La chargée de communication à l’Office national de météorologie (ONM), Houaria Benrekta, a affirmé, lundi, que le retard de la saison des pluies dans certaines régions du pays en cet hiver était dû à une forte pression atmosphérique concentrée en méditerranée, estimant toutefois qu’il est “trop tôt” pour parler d’une période de sécheresse.

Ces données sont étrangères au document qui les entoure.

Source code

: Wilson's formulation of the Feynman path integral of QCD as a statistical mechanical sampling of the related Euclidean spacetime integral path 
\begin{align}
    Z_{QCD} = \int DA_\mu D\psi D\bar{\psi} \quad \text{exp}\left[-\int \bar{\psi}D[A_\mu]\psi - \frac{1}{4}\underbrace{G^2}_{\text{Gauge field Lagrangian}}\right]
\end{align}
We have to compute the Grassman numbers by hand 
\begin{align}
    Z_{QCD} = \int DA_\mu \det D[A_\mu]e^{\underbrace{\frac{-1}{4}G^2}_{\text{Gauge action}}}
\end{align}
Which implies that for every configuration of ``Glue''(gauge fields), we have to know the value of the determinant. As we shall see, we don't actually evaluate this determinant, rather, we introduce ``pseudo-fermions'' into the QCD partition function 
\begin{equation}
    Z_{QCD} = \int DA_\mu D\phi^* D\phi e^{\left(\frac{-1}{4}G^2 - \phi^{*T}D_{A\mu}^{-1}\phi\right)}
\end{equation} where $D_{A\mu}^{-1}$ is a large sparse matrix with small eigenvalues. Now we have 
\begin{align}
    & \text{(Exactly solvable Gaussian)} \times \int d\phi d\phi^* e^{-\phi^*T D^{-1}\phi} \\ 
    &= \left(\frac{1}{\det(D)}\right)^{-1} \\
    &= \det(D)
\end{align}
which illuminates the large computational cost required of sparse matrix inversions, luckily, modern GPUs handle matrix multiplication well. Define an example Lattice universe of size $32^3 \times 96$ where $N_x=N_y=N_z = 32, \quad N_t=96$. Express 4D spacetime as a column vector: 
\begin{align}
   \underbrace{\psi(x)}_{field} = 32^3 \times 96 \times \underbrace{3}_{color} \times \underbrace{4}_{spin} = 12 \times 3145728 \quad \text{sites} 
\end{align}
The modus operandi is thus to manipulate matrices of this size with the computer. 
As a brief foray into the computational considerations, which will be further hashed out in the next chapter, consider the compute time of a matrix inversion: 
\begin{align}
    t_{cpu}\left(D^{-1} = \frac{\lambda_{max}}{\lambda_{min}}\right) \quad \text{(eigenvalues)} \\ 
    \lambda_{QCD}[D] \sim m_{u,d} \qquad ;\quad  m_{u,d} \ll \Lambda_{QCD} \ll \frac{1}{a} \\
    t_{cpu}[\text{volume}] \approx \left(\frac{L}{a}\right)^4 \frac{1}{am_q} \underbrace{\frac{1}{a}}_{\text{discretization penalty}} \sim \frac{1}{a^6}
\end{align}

Mme Benrekta a déclaré à l’APS que “la forte pression atmosphérique concentrée actuellement en méditerranée et touchant également les pays sud de la région constitue désormais une barrière empêchant toute infiltration d’air froid, repoussé vers d’autres régions, cependant un changement est prévisible à la fin du mois en cours, et partant il est trop tôt pour parler d’une période de sécheresse.

“La météo en Algérie connaît une phase de stabilité marquée par l’absence de précipitations, l’on constate, toutefois, que les jours secs en cet hiver sont moins importants que les jours de pluie”, a-t-elle observé, affirmant “qu’un changement de météo est prévisible à partir du 12 février en cours et les jours du même mois qui s’en suivront”.

L’intervenante a rappelé que “le même phénomène météorologique avait été observé durant les trois dernières années 2019, 2020 et 2021, soit un retard de la saison des pluies attendues en décembre et janvier jusqu’aux dix derniers jours du mois de février, et des intempéries en février et mars incluant même des chutes de neige”.

Evoquant la situation météorologique prévalant cet hiver, Mme Benrekta a évoqué “des éclaircies et des températures minimales très basses avoisinant les (-7 C) dans la région des Aurès et les régions intérieures de l’est du pays, ce qui a favorisé la formation du verglas dans ces régions de façon étonnante, notamment tôt le matin et le soir”.

Quant aux prévisions météorologiques pour les prochaines semaines, conformément aux modèles numériques à moyen terme approuvés, un changement des conditions météorologiques est attendu avec la baisse de la pression atmosphérique concentrée en méditerranée et l’infiltration de l’air froid dans les régions nord du pays”.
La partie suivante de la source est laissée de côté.